▸ WORK TO BE COMPLETED
Nothing but an exact copy of the records below counts as the answer.

▸ RECORD EXTRACTS
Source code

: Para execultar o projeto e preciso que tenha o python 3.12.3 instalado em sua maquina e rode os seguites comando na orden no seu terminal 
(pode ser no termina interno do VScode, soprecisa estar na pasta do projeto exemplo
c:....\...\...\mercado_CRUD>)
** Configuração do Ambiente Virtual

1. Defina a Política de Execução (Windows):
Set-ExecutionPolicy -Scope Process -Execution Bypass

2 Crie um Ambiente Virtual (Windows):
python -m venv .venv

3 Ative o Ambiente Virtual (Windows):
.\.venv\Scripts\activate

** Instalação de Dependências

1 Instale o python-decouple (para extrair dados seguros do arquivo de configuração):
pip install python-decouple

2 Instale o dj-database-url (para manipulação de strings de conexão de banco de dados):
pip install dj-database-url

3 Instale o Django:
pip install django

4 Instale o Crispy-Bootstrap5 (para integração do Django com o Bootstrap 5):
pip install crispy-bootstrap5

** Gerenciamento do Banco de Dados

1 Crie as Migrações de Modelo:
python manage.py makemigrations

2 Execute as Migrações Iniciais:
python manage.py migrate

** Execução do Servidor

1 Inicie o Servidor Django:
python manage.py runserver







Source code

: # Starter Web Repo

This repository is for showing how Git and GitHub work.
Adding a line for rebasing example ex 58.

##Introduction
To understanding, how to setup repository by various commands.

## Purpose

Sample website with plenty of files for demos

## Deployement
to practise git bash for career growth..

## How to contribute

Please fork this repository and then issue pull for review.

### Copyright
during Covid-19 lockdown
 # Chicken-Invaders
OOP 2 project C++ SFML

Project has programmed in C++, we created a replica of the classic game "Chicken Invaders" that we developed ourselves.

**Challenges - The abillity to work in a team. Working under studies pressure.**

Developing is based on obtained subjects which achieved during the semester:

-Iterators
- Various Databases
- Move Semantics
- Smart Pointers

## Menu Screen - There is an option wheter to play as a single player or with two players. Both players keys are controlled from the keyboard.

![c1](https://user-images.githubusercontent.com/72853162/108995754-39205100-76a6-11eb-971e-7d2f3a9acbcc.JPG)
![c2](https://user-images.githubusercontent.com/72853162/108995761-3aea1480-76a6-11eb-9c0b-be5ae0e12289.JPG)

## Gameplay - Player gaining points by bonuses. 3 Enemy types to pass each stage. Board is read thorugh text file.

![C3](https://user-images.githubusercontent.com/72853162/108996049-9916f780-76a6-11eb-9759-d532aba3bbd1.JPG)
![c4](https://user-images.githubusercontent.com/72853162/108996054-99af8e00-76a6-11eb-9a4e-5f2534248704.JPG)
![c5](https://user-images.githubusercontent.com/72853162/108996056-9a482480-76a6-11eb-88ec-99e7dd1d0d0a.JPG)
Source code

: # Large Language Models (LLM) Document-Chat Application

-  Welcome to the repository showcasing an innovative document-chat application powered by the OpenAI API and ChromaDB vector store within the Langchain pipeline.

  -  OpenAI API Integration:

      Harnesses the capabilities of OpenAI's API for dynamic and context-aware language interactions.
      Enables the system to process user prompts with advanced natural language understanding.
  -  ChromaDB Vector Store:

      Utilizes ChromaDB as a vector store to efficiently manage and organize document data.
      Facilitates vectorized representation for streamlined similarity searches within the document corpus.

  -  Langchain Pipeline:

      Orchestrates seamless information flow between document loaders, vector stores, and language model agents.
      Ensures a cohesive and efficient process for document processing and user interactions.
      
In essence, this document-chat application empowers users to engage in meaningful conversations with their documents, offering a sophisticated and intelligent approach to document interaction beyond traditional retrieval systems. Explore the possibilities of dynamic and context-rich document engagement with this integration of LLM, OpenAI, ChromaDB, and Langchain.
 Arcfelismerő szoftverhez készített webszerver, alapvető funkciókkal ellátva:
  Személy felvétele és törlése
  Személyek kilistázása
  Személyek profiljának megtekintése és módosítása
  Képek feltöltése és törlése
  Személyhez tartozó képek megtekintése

▸ EXERCISE ANSWER
Source code

: Para execultar o projeto e preciso que tenha o python 3.12.3 instalado em sua maquina e rode os seguites comando na orden no seu terminal 
(pode ser no termina interno do VScode, soprecisa estar na pasta do projeto exemplo
c:....\...\...\mercado_CRUD>)
** Configuração do Ambiente Virtual

1. Defina a Política de Execução (Windows):
Set-ExecutionPolicy -Scope Process -Execution Bypass

2 Crie um Ambiente Virtual (Windows):
python -m venv .venv

3 Ative o Ambiente Virtual (Windows):
.\.venv\Scripts\activate

** Instalação de Dependências

1 Instale o python-decouple (para extrair dados seguros do arquivo de configuração):
pip install python-decouple

2 Instale o dj-database-url (para manipulação de strings de conexão de banco de dados):
pip install dj-database-url

3 Instale o Django:
pip install django

4 Instale o Crispy-Bootstrap5 (para integração do Django com o Bootstrap 5):
pip install crispy-bootstrap5

** Gerenciamento do Banco de Dados

1 Crie as Migrações de Modelo:
python manage.py makemigrations

2 Execute as Migrações Iniciais:
python manage.py migrate

** Execução do Servidor

1 Inicie o Servidor Django:
python manage.py runserver







Source code

: # Starter Web Repo

This repository is for showing how Git and GitHub work.
Adding a line for rebasing example ex 58.

##Introduction
To understanding, how to setup repository by various commands.

## Purpose

Sample website with plenty of files for demos

## Deployement
to practise git bash for career growth..

## How to contribute

Please fork this repository and then issue pull for review.

### Copyright
during Covid-19 lockdown
 # Chicken-Invaders
OOP 2 project C++ SFML

Project has programmed in C++, we created a replica of the classic game "Chicken Invaders" that we developed ourselves.

**Challenges - The abillity to work in a team. Working under studies pressure.**

Developing is based on obtained subjects which achieved during the semester:

-Iterators
- Various Databases
- Move Semantics
- Smart Pointers

## Menu Screen - There is an option wheter to play as a single player or with two players. Both players keys are controlled from the keyboard.

![c1](https://user-images.githubusercontent.com/72853162/108995754-39205100-76a6-11eb-971e-7d2f3a9acbcc.JPG)
![c2](https://user-images.githubusercontent.com/72853162/108995761-3aea1480-76a6-11eb-9c0b-be5ae0e12289.JPG)

## Gameplay - Player gaining points by bonuses. 3 Enemy types to pass each stage. Board is read thorugh text file.

![C3](https://user-images.githubusercontent.com/72853162/108996049-9916f780-76a6-11eb-9759-d532aba3bbd1.JPG)
![c4](https://user-images.githubusercontent.com/72853162/108996054-99af8e00-76a6-11eb-9a4e-5f2534248704.JPG)
![c5](https://user-images.githubusercontent.com/72853162/108996056-9a482480-76a6-11eb-88ec-99e7dd1d0d0a.JPG)
Source code

: # Large Language Models (LLM) Document-Chat Application

-  Welcome to the repository showcasing an innovative document-chat application powered by the OpenAI API and ChromaDB vector store within the Langchain pipeline.

  -  OpenAI API Integration:

      Harnesses the capabilities of OpenAI's API for dynamic and context-aware language interactions.
      Enables the system to process user prompts with advanced natural language understanding.
  -  ChromaDB Vector Store:

      Utilizes ChromaDB as a vector store to efficiently manage and organize document data.
      Facilitates vectorized representation for streamlined similarity searches within the document corpus.

  -  Langchain Pipeline:

      Orchestrates seamless information flow between document loaders, vector stores, and language model agents.
      Ensures a cohesive and efficient process for document processing and user interactions.
      
In essence, this document-chat application empowers users to engage in meaningful conversations with their documents, offering a sophisticated and intelligent approach to document interaction beyond traditional retrieval systems. Explore the possibilities of dynamic and context-rich document engagement with this integration of LLM, OpenAI, ChromaDB, and Langchain.
 Arcfelismerő szoftverhez készített webszerver, alapvető funkciókkal ellátva:
  Személy felvétele és törlése
  Személyek kilistázása
  Személyek profiljának megtekintése és módosítása
  Képek feltöltése és törlése
  Személyhez tartozó képek megtekintése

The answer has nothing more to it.